Let’s start with its name. The area does not derive its name from the landscape as its neighbors do- Sunnyside is named after a 19th Century farm and Woodside derives from the forest that used to stand there. It was originally the land of the Lenape Native Americans (erroneously called “Delaware Indians” by the later English settlers), a corner of their broad territory called the Lenapehoking- which encompassed all of New Jersey, all of New York City, five New York counties, and parts of Pennsylvania, Delaware, and Connecticut. In the 1630’s the Dutch landed and founded their New Netherlands colony.
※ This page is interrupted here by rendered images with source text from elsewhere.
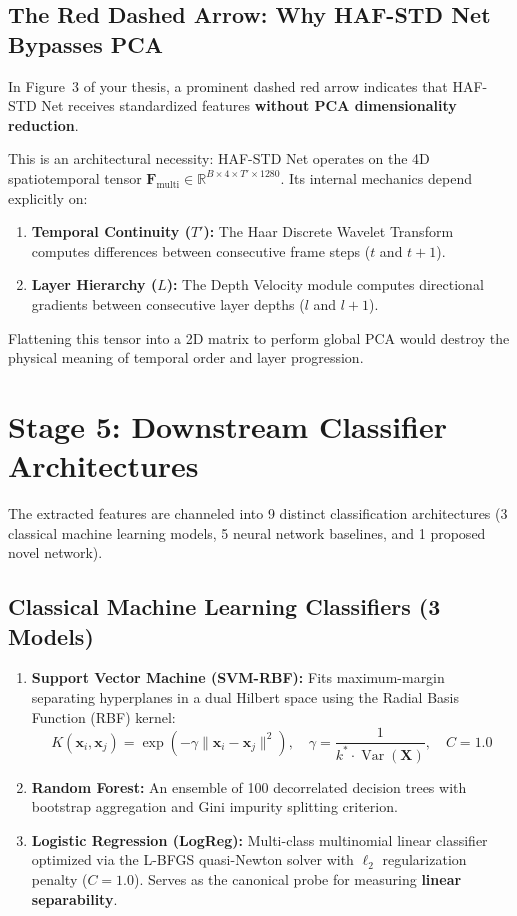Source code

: \documentclass[a4paper, 11pt]{article}
\begin{document}
\subsection{The Red Dashed Arrow: Why HAF-STD Net Bypasses PCA}
In Figure~3 of your thesis, a prominent dashed red arrow indicates that HAF-STD Net receives standardized features \textbf{without PCA dimensionality reduction}. 

This is an architectural necessity: HAF-STD Net operates on the 4D spatiotemporal tensor $\mathbf{F}_{\text{multi}} \in \mathbb{R}^{B \times 4 \times T' \times 1280}$. Its internal mechanics depend explicitly on:
\begin{enumerate}
    \item \textbf{Temporal Continuity ($T'$):} The Haar Discrete Wavelet Transform computes differences between consecutive frame steps ($t$ and $t+1$).
    \item \textbf{Layer Hierarchy ($L$):} The Depth Velocity module computes directional gradients between consecutive layer depths ($l$ and $l+1$).
\end{enumerate}
Flattening this tensor into a 2D matrix to perform global PCA would destroy the physical meaning of temporal order and layer progression.

\section{Stage 5: Downstream Classifier Architectures}

The extracted features are channeled into 9 distinct classification architectures (3 classical machine learning models, 5 neural network baselines, and 1 proposed novel network).

\subsection{Classical Machine Learning Classifiers (3 Models)}
\begin{enumerate}
    \item \textbf{Support Vector Machine (SVM-RBF):} Fits maximum-margin separating hyperplanes in a dual Hilbert space using the Radial Basis Function (RBF) kernel:
    \begin{equation}
        K(\mathbf{x}_i, \mathbf{x}_j) = \exp\left(-\gamma \|\mathbf{x}_i - \mathbf{x}_j\|^2\right), \quad \gamma = \frac{1}{k^* \cdot \operatorname{Var}(\mathbf{X})}, \quad C=1.0
    \end{equation}
    \item \textbf{Random Forest:} An ensemble of 100 decorrelated decision trees with bootstrap aggregation and Gini impurity splitting criterion.
    \item \textbf{Logistic Regression (LogReg):} Multi-class multinomial linear classifier optimized via the L-BFGS quasi-Newton solver with $\ell_2$ regularization penalty ($C=1.0$). Serves as the canonical probe for measuring \textbf{linear separability}.
\end{enumerate}
\end{document}
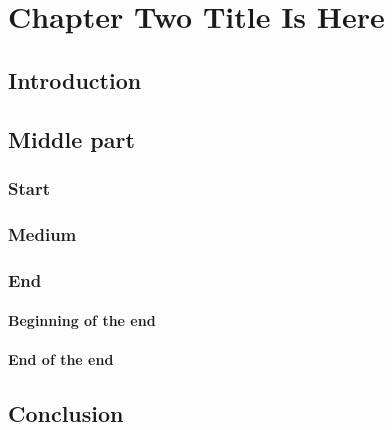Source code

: \chapter[Chapter title]{Chapter Two Title Is Here}

\section{Introduction}
\lipsum[1-3]

\section{Middle part}
\lipsum[10]
\subsection{Start}
\lipsum[1-2]

\lipsum[20-21]
\subsection{Medium}
\lipsum[1-3]
\subsection{End}
\lipsum[11-12]
\subsubsection{Beginning of the end}
\lipsum[14]
\subsubsection{End of the end}
\lipsum[15]

\section{Conclusion}
\lipsum[5-8]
The colony was home to English people as well, one of them being William Hallett. Hallett and his wife Elizabeth Fones settled in what is now Astoria after fleeing a scandal in the English colony of Connecticut. Hallett was Fones’ third husband- she lost the first to drowning- and he was a business associate of her second husband Robert Feake (who had gone mad and abandoned her). There was no official divorce between her and Feake before she married Hallett and the social arbiters of Puritanical New England were dead set against them. The nearby Dutch settlement had more liberal mores and the couple bought farmland which would later become known as Hallett’s Cove. They later moved to Flushing after their farm was burned by the Lenape, and Hallett became a government official. Elizabeth’s Neck in Greenwich, Connecticut is named after Fones, incidentally.
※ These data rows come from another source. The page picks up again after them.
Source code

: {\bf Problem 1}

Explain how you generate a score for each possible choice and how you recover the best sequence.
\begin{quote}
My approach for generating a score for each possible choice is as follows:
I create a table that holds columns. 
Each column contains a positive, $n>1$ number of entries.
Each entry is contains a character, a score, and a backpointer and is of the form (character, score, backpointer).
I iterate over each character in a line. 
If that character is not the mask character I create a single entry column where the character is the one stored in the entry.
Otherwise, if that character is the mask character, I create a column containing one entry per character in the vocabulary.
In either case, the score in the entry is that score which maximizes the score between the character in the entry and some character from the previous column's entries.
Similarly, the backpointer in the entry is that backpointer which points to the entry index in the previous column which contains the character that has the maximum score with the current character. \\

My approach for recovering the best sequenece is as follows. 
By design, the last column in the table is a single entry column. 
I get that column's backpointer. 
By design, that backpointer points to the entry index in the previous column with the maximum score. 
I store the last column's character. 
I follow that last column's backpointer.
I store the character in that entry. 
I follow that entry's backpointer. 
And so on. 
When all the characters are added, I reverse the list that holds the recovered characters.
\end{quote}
The Dutch and the English would wrestle over control of the New Netherlands colony, with two wars resulting (the Second and Third Anglo-Dutch Wars). England took over Fort Amsterdam (modern day lower Manhattan) in 1664, the Dutch retook it, but the English eventually conquered the entire colony in 1674 and renamed it Yorkshire. The Hallett’s old homestead and it’s surrounds were incorporated into the original Queens County in November 1683, comprising modern day Nassau County and the borough of Queens.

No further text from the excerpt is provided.